##### INFORMATION

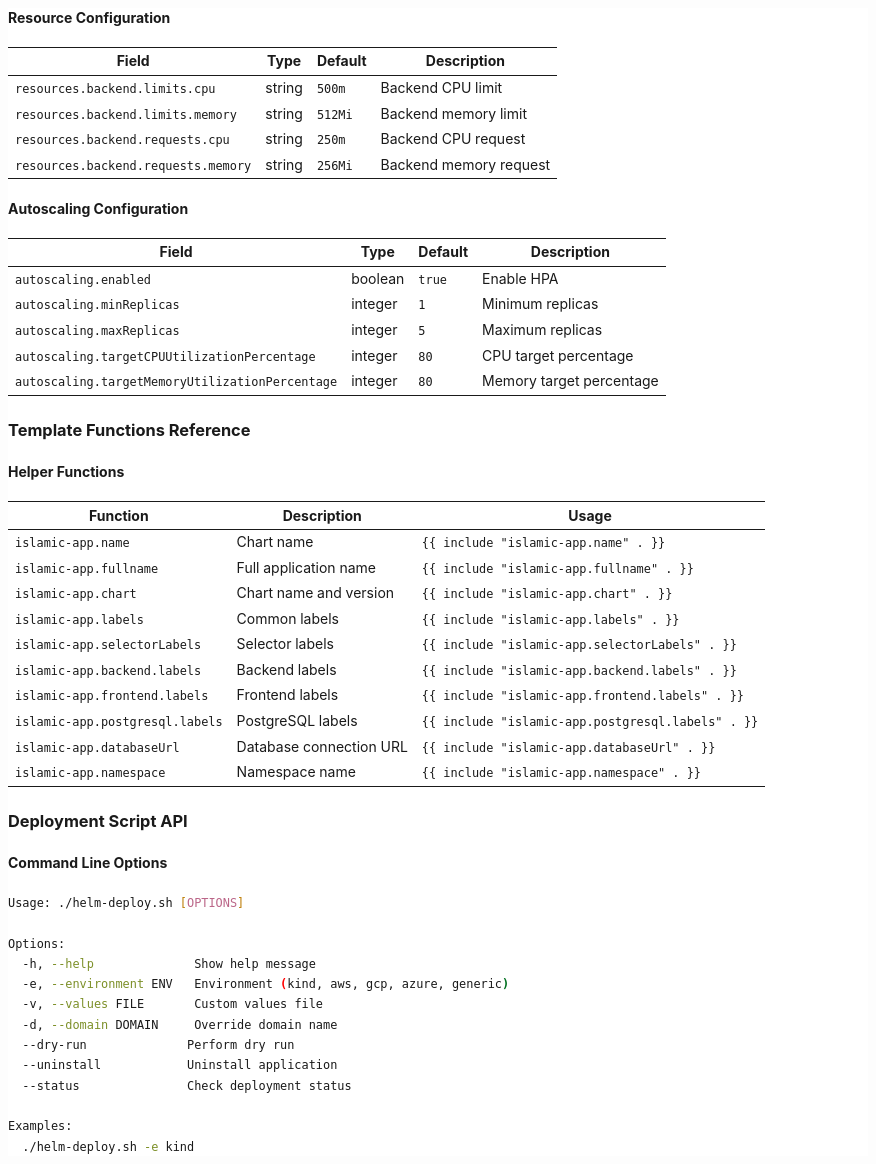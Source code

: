 #### Resource Configuration
| Field | Type | Default | Description |
|-------|------|---------|-------------|
| `resources.backend.limits.cpu` | string | `500m` | Backend CPU limit |
| `resources.backend.limits.memory` | string | `512Mi` | Backend memory limit |
| `resources.backend.requests.cpu` | string | `250m` | Backend CPU request |
| `resources.backend.requests.memory` | string | `256Mi` | Backend memory request |

#### Autoscaling Configuration
| Field | Type | Default | Description |
|-------|------|---------|-------------|
| `autoscaling.enabled` | boolean | `true` | Enable HPA |
| `autoscaling.minReplicas` | integer | `1` | Minimum replicas |
| `autoscaling.maxReplicas` | integer | `5` | Maximum replicas |
| `autoscaling.targetCPUUtilizationPercentage` | integer | `80` | CPU target percentage |
| `autoscaling.targetMemoryUtilizationPercentage` | integer | `80` | Memory target percentage |

### Template Functions Reference

#### Helper Functions
| Function | Description | Usage |
|----------|-------------|-------|
| `islamic-app.name` | Chart name | `{{ include "islamic-app.name" . }}` |
| `islamic-app.fullname` | Full application name | `{{ include "islamic-app.fullname" . }}` |
| `islamic-app.chart` | Chart name and version | `{{ include "islamic-app.chart" . }}` |
| `islamic-app.labels` | Common labels | `{{ include "islamic-app.labels" . }}` |
| `islamic-app.selectorLabels` | Selector labels | `{{ include "islamic-app.selectorLabels" . }}` |
| `islamic-app.backend.labels` | Backend labels | `{{ include "islamic-app.backend.labels" . }}` |
| `islamic-app.frontend.labels` | Frontend labels | `{{ include "islamic-app.frontend.labels" . }}` |
| `islamic-app.postgresql.labels` | PostgreSQL labels | `{{ include "islamic-app.postgresql.labels" . }}` |
| `islamic-app.databaseUrl` | Database connection URL | `{{ include "islamic-app.databaseUrl" . }}` |
| `islamic-app.namespace` | Namespace name | `{{ include "islamic-app.namespace" . }}` |

### Deployment Script API

#### Command Line Options
```bash
Usage: ./helm-deploy.sh [OPTIONS]

Options:
  -h, --help              Show help message
  -e, --environment ENV   Environment (kind, aws, gcp, azure, generic)
  -v, --values FILE       Custom values file
  -d, --domain DOMAIN     Override domain name
  --dry-run              Perform dry run
  --uninstall            Uninstall application
  --status               Check deployment status

Examples:
  ./helm-deploy.sh -e kind
```
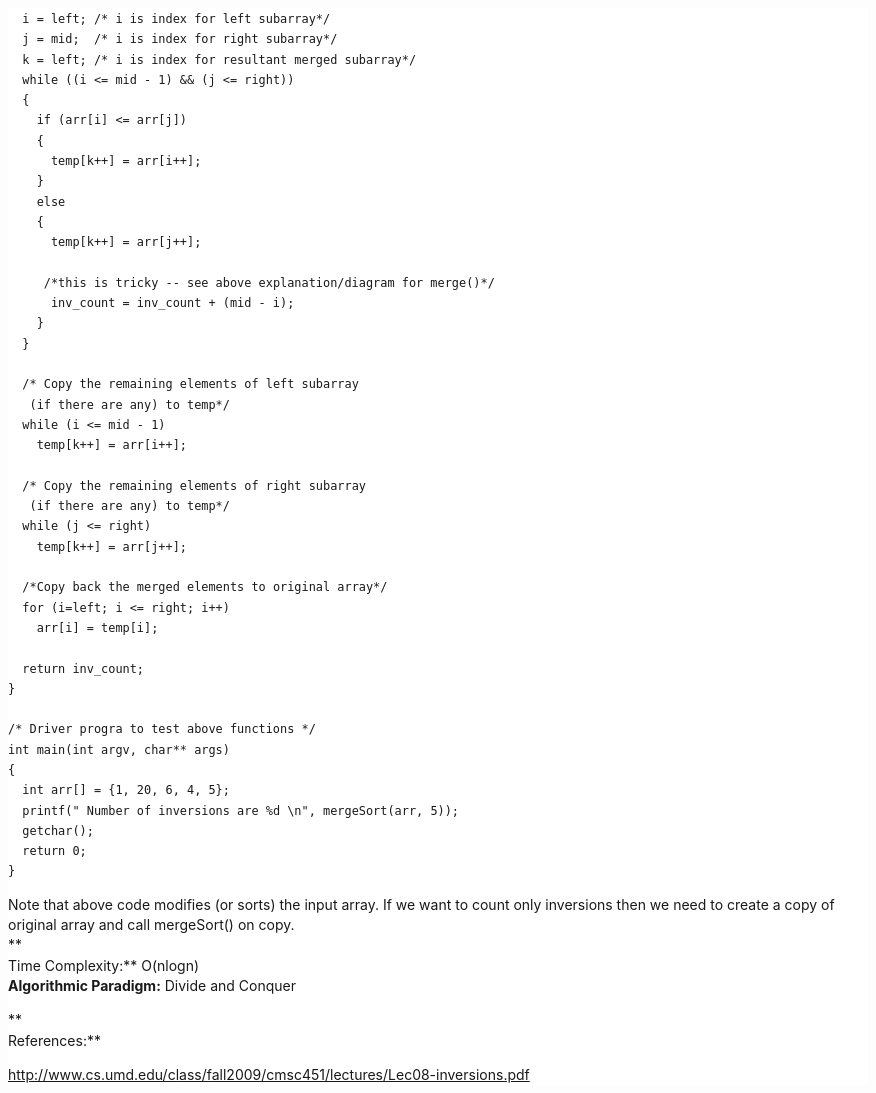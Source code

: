       i = left; /* i is index for left subarray*/
      j = mid;  /* i is index for right subarray*/
      k = left; /* i is index for resultant merged subarray*/
      while ((i <= mid - 1) && (j <= right))
      {
        if (arr[i] <= arr[j])
        {
          temp[k++] = arr[i++];
        }
        else
        {
          temp[k++] = arr[j++];
     
         /*this is tricky -- see above explanation/diagram for merge()*/
          inv_count = inv_count + (mid - i);
        }
      }
     
      /* Copy the remaining elements of left subarray
       (if there are any) to temp*/
      while (i <= mid - 1)
        temp[k++] = arr[i++];
     
      /* Copy the remaining elements of right subarray
       (if there are any) to temp*/
      while (j <= right)
        temp[k++] = arr[j++];
     
      /*Copy back the merged elements to original array*/
      for (i=left; i <= right; i++)
        arr[i] = temp[i];
     
      return inv_count;
    }
     
    /* Driver progra to test above functions */
    int main(int argv, char** args)
    {
      int arr[] = {1, 20, 6, 4, 5};
      printf(" Number of inversions are %d \n", mergeSort(arr, 5));
      getchar();
      return 0;
    }

Note that above code modifies (or sorts) the input array. If we want to
count only inversions then we need to create a copy of original array
and call mergeSort() on copy.  
 **  
 Time Complexity:** O(nlogn)  
 **Algorithmic Paradigm:** Divide and Conquer

**  
 References:**  

<http://www.cs.umd.edu/class/fall2009/cmsc451/lectures/Lec08-inversions.pdf>  
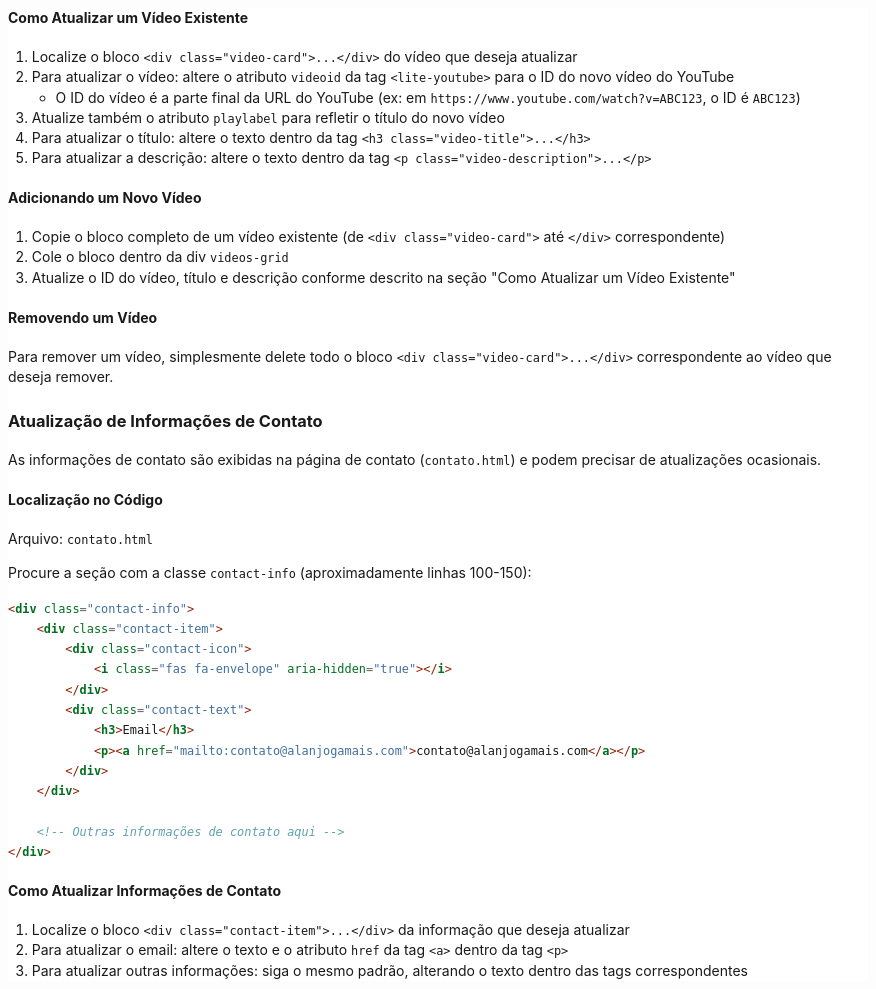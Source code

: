 
#### Como Atualizar um Vídeo Existente

1. Localize o bloco `<div class="video-card">...</div>` do vídeo que deseja atualizar
2. Para atualizar o vídeo: altere o atributo `videoid` da tag `<lite-youtube>` para o ID do novo vídeo do YouTube
   - O ID do vídeo é a parte final da URL do YouTube (ex: em `https://www.youtube.com/watch?v=ABC123`, o ID é `ABC123`)
3. Atualize também o atributo `playlabel` para refletir o título do novo vídeo
4. Para atualizar o título: altere o texto dentro da tag `<h3 class="video-title">...</h3>`
5. Para atualizar a descrição: altere o texto dentro da tag `<p class="video-description">...</p>`

#### Adicionando um Novo Vídeo

1. Copie o bloco completo de um vídeo existente (de `<div class="video-card">` até `</div>` correspondente)
2. Cole o bloco dentro da div `videos-grid`
3. Atualize o ID do vídeo, título e descrição conforme descrito na seção "Como Atualizar um Vídeo Existente"

#### Removendo um Vídeo

Para remover um vídeo, simplesmente delete todo o bloco `<div class="video-card">...</div>` correspondente ao vídeo que deseja remover.

### Atualização de Informações de Contato

As informações de contato são exibidas na página de contato (`contato.html`) e podem precisar de atualizações ocasionais.

#### Localização no Código

Arquivo: `contato.html`

Procure a seção com a classe `contact-info` (aproximadamente linhas 100-150):

```html
<div class="contact-info">
    <div class="contact-item">
        <div class="contact-icon">
            <i class="fas fa-envelope" aria-hidden="true"></i>
        </div>
        <div class="contact-text">
            <h3>Email</h3>
            <p><a href="mailto:contato@alanjogamais.com">contato@alanjogamais.com</a></p>
        </div>
    </div>
    
    <!-- Outras informações de contato aqui -->
</div>
```

#### Como Atualizar Informações de Contato

1. Localize o bloco `<div class="contact-item">...</div>` da informação que deseja atualizar
2. Para atualizar o email: altere o texto e o atributo `href` da tag `<a>` dentro da tag `<p>`
3. Para atualizar outras informações: siga o mesmo padrão, alterando o texto dentro das tags correspondentes
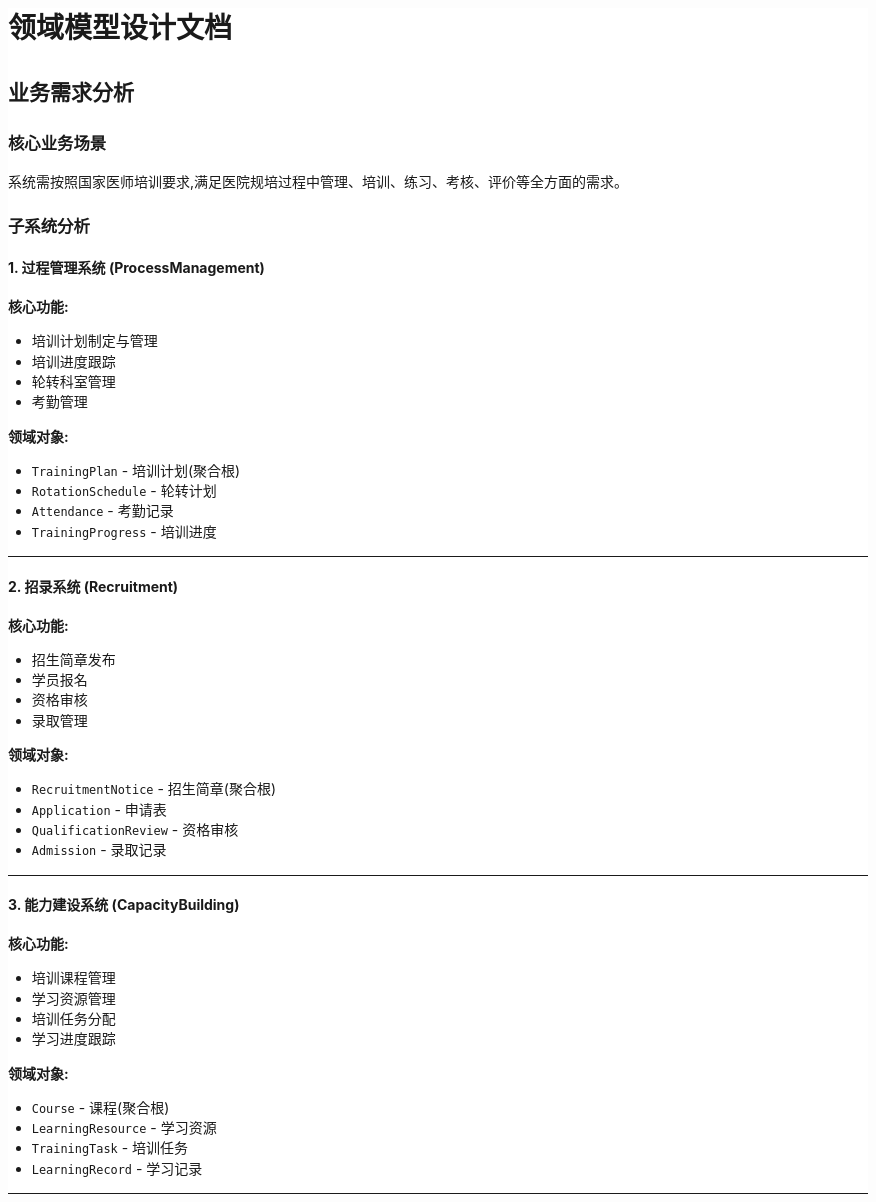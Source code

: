 # 领域模型设计文档

## 业务需求分析

### 核心业务场景
系统需按照国家医师培训要求,满足医院规培过程中管理、培训、练习、考核、评价等全方面的需求。

### 子系统分析

#### 1. 过程管理系统 (ProcessManagement)
**核心功能:**
- 培训计划制定与管理
- 培训进度跟踪
- 轮转科室管理
- 考勤管理

**领域对象:**
- `TrainingPlan` - 培训计划(聚合根)
- `RotationSchedule` - 轮转计划
- `Attendance` - 考勤记录
- `TrainingProgress` - 培训进度

---

#### 2. 招录系统 (Recruitment)
**核心功能:**
- 招生简章发布
- 学员报名
- 资格审核
- 录取管理

**领域对象:**
- `RecruitmentNotice` - 招生简章(聚合根)
- `Application` - 申请表
- `QualificationReview` - 资格审核
- `Admission` - 录取记录

---

#### 3. 能力建设系统 (CapacityBuilding)
**核心功能:**
- 培训课程管理
- 学习资源管理
- 培训任务分配
- 学习进度跟踪

**领域对象:**
- `Course` - 课程(聚合根)
- `LearningResource` - 学习资源
- `TrainingTask` - 培训任务
- `LearningRecord` - 学习记录

---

##########

TASK STATEMENT »
Everything from the line holding "#### 3. 能力建设系统 (CapacityBuilding)" through the final line of the material must be given again exactly, and nothing outside that stretch.

ANSWER SECTION »
#### 3. 能力建设系统 (CapacityBuilding)
**核心功能:**
- 培训课程管理
- 学习资源管理
- 培训任务分配
- 学习进度跟踪

**领域对象:**
- `Course` - 课程(聚合根)
- `LearningResource` - 学习资源
- `TrainingTask` - 培训任务
- `LearningRecord` - 学习记录

---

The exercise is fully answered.